*Supplied data:*
______________________________

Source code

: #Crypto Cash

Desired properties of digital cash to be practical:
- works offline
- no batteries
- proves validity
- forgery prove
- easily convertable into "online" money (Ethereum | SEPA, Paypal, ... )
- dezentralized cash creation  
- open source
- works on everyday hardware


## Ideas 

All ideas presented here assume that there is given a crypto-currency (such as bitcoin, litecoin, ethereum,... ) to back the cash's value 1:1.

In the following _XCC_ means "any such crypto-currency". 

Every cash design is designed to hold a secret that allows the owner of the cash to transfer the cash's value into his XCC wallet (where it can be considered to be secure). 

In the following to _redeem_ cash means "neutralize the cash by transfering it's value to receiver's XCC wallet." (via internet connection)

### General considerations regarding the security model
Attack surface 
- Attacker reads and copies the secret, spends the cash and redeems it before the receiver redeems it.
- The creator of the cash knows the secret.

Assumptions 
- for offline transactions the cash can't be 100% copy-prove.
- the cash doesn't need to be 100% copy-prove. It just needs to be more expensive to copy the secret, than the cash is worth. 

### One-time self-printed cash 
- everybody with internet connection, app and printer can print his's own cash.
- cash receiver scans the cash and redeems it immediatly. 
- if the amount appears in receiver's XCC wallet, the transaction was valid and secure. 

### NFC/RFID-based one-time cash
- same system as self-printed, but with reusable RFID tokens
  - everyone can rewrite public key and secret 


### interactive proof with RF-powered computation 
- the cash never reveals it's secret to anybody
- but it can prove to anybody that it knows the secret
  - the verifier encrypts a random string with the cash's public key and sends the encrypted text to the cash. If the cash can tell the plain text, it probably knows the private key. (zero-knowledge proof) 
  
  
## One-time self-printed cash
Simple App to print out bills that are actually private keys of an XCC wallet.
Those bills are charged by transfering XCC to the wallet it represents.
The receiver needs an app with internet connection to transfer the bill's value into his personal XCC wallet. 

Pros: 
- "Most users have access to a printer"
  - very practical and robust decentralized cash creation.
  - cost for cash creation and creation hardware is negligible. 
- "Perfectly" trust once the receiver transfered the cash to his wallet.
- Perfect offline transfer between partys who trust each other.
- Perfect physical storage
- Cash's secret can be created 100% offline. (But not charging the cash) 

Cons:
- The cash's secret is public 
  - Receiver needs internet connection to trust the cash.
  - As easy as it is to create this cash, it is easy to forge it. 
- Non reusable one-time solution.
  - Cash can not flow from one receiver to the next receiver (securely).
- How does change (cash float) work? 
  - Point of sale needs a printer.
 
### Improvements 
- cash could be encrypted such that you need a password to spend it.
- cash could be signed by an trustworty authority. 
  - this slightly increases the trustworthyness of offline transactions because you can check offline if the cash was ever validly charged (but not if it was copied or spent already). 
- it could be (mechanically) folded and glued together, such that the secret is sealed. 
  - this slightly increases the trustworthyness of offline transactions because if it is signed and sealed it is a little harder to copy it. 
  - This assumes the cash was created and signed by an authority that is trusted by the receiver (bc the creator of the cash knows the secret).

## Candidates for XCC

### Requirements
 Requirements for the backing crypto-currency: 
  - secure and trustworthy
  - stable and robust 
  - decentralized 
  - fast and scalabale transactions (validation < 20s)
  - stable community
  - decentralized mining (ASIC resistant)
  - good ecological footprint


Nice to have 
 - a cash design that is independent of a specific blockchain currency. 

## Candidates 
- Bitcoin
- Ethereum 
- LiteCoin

______________________________

*Exercise requirements:*
The response must hold only the lines above from the line with "- Cash's secret" through the line with "- Non reusable one-time solution.", each copied exactly, both ends kept.

*Exercise response:*
- Cash's secret can be created 100% offline. (But not charging the cash) 

Cons:
- The cash's secret is public 
  - Receiver needs internet connection to trust the cash.
  - As easy as it is to create this cash, it is easy to forge it. 
- Non reusable one-time solution.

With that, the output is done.